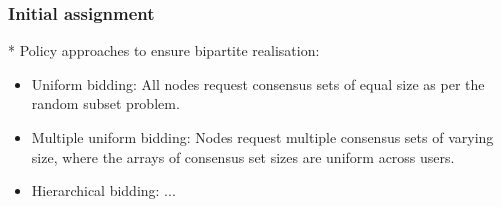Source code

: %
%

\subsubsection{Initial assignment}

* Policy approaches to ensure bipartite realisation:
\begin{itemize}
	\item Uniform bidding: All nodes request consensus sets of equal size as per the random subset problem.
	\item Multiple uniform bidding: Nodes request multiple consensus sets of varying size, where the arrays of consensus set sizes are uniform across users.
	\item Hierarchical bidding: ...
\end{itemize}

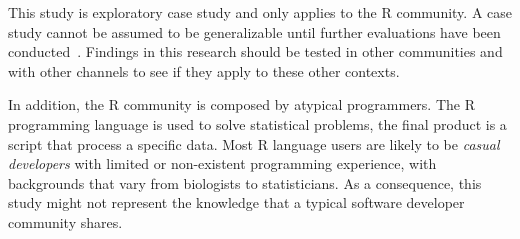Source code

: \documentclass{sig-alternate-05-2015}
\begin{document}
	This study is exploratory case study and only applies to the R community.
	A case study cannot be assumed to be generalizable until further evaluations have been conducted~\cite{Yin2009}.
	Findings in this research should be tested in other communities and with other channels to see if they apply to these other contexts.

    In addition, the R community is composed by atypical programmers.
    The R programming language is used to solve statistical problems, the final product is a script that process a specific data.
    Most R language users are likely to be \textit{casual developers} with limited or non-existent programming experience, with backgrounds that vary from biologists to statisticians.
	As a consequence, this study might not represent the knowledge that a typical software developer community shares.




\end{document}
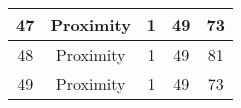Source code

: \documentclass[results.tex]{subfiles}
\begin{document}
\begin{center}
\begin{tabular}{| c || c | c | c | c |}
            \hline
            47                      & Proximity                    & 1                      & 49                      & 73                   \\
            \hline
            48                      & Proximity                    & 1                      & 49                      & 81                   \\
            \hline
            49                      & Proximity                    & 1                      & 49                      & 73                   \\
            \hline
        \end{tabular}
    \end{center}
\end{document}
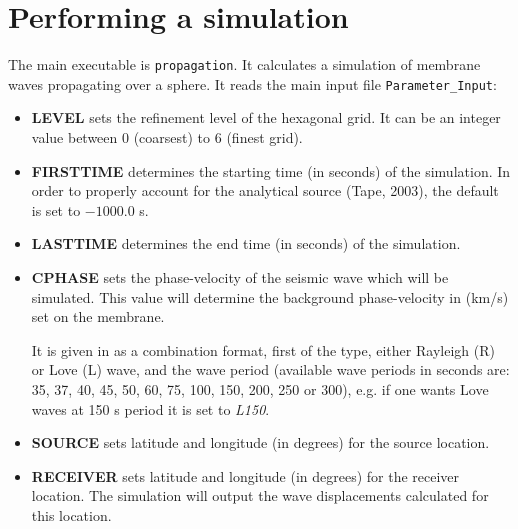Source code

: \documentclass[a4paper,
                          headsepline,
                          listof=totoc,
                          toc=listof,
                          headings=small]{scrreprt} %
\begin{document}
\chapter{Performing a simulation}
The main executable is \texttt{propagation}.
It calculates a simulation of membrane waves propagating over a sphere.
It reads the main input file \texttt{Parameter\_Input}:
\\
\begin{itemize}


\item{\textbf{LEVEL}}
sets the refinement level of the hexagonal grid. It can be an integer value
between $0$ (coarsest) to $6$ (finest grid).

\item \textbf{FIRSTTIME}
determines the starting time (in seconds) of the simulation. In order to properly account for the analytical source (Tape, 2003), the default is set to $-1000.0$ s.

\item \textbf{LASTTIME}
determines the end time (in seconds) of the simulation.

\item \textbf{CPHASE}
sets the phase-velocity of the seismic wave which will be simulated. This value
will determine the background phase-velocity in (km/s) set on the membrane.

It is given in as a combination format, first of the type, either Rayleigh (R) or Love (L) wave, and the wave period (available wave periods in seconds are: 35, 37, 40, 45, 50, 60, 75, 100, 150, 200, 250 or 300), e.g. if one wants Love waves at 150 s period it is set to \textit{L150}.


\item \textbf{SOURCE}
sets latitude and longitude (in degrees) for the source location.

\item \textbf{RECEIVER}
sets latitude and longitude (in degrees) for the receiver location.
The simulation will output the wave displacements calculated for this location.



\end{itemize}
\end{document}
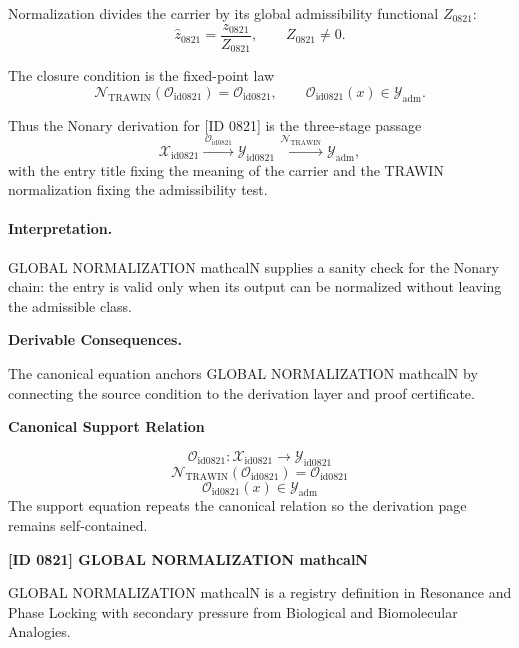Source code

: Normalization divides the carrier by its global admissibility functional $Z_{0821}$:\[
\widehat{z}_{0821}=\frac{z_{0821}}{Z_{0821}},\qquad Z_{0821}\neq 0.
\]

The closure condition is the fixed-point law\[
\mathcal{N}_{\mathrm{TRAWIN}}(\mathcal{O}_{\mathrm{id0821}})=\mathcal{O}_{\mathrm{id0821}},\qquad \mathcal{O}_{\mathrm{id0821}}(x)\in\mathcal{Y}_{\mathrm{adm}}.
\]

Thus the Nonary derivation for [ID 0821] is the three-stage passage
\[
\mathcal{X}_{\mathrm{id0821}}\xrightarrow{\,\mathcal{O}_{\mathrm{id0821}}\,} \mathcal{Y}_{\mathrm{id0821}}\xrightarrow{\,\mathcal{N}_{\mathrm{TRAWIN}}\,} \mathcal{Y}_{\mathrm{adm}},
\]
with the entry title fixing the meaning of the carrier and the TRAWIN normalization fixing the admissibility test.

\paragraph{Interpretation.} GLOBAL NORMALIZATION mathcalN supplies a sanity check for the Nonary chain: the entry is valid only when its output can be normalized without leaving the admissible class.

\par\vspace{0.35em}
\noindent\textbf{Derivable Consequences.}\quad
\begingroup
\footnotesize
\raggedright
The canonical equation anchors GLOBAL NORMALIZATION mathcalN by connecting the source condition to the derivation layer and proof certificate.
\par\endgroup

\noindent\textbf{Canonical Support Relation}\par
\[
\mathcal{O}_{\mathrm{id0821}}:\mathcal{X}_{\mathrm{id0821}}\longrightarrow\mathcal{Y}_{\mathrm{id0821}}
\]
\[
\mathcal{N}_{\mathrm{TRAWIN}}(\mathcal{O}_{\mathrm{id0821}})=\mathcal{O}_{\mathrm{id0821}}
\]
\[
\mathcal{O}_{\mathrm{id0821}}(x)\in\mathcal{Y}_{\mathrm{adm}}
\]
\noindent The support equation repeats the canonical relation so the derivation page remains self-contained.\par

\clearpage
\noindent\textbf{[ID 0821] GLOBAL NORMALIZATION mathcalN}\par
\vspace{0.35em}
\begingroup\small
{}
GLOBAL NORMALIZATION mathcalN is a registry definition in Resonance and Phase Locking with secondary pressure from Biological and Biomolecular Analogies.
········
PROMPT: Print, from the entries above, the line with "The main executable", the line with "determines the end" and all lines between them, exactly and with nothing else.

RESULT OF THIS TASK:
The main executable is \texttt{propagation}.
It calculates a simulation of membrane waves propagating over a sphere.
It reads the main input file \texttt{Parameter\_Input}:
\\
\begin{itemize}


\item{\textbf{LEVEL}}
sets the refinement level of the hexagonal grid. It can be an integer value
between $0$ (coarsest) to $6$ (finest grid).

\item \textbf{FIRSTTIME}
determines the starting time (in seconds) of the simulation. In order to properly account for the analytical source (Tape, 2003), the default is set to $-1000.0$ s.

\item \textbf{LASTTIME}
determines the end time (in seconds) of the simulation.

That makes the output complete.